WHAT TO WORK ON>
Print exactly the lines from the line with "Create & activate" to the last line of the data, please, both included.

DATASET>

^^^^^^^^^^^^^^^^

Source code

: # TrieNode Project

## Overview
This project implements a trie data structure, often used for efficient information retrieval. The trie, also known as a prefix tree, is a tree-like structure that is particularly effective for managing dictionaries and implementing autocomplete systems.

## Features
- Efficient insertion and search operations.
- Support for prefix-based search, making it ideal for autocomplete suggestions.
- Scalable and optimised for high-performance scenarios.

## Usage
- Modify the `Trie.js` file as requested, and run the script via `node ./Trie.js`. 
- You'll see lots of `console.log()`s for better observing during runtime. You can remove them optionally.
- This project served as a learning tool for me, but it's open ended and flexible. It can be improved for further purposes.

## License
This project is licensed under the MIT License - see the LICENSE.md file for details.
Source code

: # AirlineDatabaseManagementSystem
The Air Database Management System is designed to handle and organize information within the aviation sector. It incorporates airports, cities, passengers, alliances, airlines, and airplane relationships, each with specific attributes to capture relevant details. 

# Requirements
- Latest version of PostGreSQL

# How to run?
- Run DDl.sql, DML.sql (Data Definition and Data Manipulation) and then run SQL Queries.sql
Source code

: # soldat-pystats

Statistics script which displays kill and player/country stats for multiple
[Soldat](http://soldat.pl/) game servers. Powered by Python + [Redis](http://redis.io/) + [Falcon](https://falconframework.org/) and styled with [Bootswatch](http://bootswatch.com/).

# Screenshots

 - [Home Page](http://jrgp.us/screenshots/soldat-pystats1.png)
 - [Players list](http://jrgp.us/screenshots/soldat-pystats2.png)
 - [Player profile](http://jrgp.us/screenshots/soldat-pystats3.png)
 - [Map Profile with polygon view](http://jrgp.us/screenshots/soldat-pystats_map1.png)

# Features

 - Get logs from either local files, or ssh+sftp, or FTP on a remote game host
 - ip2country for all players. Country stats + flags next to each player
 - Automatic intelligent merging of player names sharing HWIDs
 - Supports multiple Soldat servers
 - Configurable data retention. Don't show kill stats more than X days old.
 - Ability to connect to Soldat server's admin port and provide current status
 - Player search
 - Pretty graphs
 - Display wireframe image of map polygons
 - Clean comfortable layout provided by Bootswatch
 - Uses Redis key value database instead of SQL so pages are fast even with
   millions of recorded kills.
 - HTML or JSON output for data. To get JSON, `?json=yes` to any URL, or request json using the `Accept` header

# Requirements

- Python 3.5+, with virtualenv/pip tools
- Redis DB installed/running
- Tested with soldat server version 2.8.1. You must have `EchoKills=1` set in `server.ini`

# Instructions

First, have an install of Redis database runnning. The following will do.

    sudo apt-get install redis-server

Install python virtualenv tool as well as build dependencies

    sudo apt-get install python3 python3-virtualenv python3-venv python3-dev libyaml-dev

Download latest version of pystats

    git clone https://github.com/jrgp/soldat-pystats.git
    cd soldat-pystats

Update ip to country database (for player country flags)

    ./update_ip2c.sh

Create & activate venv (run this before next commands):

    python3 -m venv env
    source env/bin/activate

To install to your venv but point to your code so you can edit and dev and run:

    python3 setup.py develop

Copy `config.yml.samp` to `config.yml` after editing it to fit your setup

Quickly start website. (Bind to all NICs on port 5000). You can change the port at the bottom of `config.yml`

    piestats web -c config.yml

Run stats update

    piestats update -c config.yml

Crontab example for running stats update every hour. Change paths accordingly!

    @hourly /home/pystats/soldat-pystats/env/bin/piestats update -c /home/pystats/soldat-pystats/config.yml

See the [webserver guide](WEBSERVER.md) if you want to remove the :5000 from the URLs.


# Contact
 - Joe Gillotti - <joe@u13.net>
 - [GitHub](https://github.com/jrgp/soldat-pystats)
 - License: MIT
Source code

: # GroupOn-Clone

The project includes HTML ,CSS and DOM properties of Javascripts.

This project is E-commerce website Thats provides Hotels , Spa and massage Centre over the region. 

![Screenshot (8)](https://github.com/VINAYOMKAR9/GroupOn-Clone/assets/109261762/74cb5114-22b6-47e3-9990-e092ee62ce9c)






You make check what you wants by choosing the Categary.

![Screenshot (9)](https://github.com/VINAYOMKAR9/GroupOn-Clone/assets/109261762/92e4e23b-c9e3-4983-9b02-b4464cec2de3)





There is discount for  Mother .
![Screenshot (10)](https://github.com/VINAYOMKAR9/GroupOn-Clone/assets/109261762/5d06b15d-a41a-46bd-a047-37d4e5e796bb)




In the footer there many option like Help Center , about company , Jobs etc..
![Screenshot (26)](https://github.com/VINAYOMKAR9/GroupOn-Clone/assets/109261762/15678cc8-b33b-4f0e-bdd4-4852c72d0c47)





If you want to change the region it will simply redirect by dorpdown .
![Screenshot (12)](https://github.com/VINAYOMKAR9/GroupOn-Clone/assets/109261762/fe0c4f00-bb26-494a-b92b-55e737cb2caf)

^^^^^^^^^^^^^^^^

FINAL ANSWER>
Create & activate venv (run this before next commands):

    python3 -m venv env
    source env/bin/activate

To install to your venv but point to your code so you can edit and dev and run:

    python3 setup.py develop

Copy `config.yml.samp` to `config.yml` after editing it to fit your setup

Quickly start website. (Bind to all NICs on port 5000). You can change the port at the bottom of `config.yml`

    piestats web -c config.yml

Run stats update

    piestats update -c config.yml

Crontab example for running stats update every hour. Change paths accordingly!

    @hourly /home/pystats/soldat-pystats/env/bin/piestats update -c /home/pystats/soldat-pystats/config.yml

See the [webserver guide](WEBSERVER.md) if you want to remove the :5000 from the URLs.


# Contact
 - Joe Gillotti - <joe@u13.net>
 - [GitHub](https://github.com/jrgp/soldat-pystats)
 - License: MIT
Source code

: # GroupOn-Clone

The project includes HTML ,CSS and DOM properties of Javascripts.

This project is E-commerce website Thats provides Hotels , Spa and massage Centre over the region. 

![Screenshot (8)](https://github.com/VINAYOMKAR9/GroupOn-Clone/assets/109261762/74cb5114-22b6-47e3-9990-e092ee62ce9c)






You make check what you wants by choosing the Categary.

![Screenshot (9)](https://github.com/VINAYOMKAR9/GroupOn-Clone/assets/109261762/92e4e23b-c9e3-4983-9b02-b4464cec2de3)





There is discount for  Mother .
![Screenshot (10)](https://github.com/VINAYOMKAR9/GroupOn-Clone/assets/109261762/5d06b15d-a41a-46bd-a047-37d4e5e796bb)




In the footer there many option like Help Center , about company , Jobs etc..
![Screenshot (26)](https://github.com/VINAYOMKAR9/GroupOn-Clone/assets/109261762/15678cc8-b33b-4f0e-bdd4-4852c72d0c47)





If you want to change the region it will simply redirect by dorpdown .
![Screenshot (12)](https://github.com/VINAYOMKAR9/GroupOn-Clone/assets/109261762/fe0c4f00-bb26-494a-b92b-55e737cb2caf)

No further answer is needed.